I’m having a moment.

… more accurately I’m understanding designers and others in the “rag trade”  who have moments that are incomprehensible to the rest of us. 


I started working on my Summer 6 PAC before I even finished my Spring 6PAC and that was way back in February.  It started when 2 fabrics I wouldn’t normally combine happened to end up together in the stash after a quick restack/reorg.  At first I hung the 2 fabrics on seperate hangers and into my closet with the ironing.  As the days went by, and I continued to work on my Spring 6PAC,  I kept “finding” fabrics in my stash that would work well with the 2 summer fabrics; and I kept hanging those in my closet along side the first 2 fabrics.


As an aside here, a 6PAC is a 6 Piece Collection of garments that are coordinated and form a core wardrobe for the season they are named after.  The goal is sewing 6 core garments each quarter/season  of the year to end up in a year’s time with a core wardrobe that will take you through all of your life’s activities.

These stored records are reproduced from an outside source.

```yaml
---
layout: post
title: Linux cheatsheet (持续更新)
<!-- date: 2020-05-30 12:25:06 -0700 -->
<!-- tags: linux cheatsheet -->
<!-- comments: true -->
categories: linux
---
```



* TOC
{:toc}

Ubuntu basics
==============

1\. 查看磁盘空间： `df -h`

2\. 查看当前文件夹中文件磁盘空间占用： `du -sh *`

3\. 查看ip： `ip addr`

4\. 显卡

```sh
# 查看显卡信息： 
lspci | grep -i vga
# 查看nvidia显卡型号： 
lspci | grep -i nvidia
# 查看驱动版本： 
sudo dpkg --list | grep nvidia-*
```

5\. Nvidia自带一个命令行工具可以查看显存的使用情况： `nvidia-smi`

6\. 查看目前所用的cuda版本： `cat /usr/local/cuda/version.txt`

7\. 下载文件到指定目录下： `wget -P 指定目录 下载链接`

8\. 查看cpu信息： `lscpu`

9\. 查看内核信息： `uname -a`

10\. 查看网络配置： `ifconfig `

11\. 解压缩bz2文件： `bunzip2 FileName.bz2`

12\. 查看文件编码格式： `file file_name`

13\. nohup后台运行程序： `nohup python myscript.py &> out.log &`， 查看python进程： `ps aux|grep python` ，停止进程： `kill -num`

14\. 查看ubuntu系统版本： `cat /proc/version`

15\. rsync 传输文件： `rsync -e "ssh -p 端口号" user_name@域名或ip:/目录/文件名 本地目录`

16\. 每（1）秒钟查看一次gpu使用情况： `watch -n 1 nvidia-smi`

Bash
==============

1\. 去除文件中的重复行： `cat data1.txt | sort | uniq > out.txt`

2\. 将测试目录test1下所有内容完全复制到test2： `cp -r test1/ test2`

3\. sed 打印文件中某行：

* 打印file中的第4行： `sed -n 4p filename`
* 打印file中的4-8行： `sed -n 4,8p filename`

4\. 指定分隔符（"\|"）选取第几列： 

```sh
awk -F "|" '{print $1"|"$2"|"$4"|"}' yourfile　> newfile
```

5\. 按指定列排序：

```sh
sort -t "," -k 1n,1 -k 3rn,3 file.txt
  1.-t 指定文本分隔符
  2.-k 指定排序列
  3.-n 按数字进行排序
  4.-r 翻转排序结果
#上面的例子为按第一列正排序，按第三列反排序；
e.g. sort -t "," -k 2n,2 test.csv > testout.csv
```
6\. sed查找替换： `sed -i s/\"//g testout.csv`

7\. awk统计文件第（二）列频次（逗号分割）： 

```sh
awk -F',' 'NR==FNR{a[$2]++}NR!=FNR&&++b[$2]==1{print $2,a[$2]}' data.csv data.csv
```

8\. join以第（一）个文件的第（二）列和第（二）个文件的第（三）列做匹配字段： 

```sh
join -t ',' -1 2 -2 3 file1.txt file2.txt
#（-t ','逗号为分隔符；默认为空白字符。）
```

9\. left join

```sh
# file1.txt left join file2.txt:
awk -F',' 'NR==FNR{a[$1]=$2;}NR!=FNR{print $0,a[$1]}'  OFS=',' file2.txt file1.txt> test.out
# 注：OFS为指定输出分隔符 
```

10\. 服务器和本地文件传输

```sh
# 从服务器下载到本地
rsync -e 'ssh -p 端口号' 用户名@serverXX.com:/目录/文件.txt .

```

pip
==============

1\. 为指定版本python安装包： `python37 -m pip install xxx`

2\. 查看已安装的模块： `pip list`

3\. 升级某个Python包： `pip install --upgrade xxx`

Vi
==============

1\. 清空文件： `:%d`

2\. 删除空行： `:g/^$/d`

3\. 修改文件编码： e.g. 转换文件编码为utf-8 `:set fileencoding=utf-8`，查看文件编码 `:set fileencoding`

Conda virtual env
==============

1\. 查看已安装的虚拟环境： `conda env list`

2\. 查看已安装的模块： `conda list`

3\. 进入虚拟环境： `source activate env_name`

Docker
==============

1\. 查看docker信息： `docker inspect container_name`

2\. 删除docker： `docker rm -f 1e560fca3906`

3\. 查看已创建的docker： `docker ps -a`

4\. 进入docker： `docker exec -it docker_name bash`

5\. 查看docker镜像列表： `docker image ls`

It is feasible to expect that if you keep up the core sewing every year, your closet will be stuffed with core wearables.   These are basic, color coordinated, core pieces we are talking about.  You should still expect to add eye-catching garments or non-core colors or shapes.  For example a red skirt would not be a core garment either color or shape for me.  But red is popular this year.  After I complete my 6 PAC of core clothing, I can still make or buy that red skirt.  If that’s what I want to wear.  But the concept is sewing/adding 6 core pieces that you will wear, appropriate for the season, and color coordinated through-out the year; building season after season and year after year so that you are always beautifully and appropriately clothed. If your interest is piqued by this concept, I encourage you to read the full discussion at this Stitcher’s Guild Thread


My ideal Summer 6PAC would include a long-sleeved but light-weight blouse/wrap/cover, 3 tops (tank, sleeveless and cap/short sleeve), 1 pair of pants with long legs (could be jeans or trousers) but again light-weight and a pair of shorts.  I need light-weight, but full-body covering for summer.  I need protection from the sun.  I get 2nd degree sunburns if I’m not careful and I mean large, watery blisters every place that can burn.  At the same time, most offices are set for artic tempertures quite similar to the experience of digging ice cream out of the freezer sections.  People work in those temperatures all day long.  Fortuntely, I’m not retired.  Most of my day is spent is warmth, but I do occasionally still visit an office and the grocery store.  When have you not heard someone mention an “unseasonable cold”?  Happens every summer.  So to me that means, I also need those long sleeves and long legged pants to keep me warm. But I expect triple-diget temperatures for at least 2 weeks every summer.  The rest of summer will be between 80 and 99 degrees.  Which is still warm enough to want to remove some clothing.  So I do need shorts and cooling tops. 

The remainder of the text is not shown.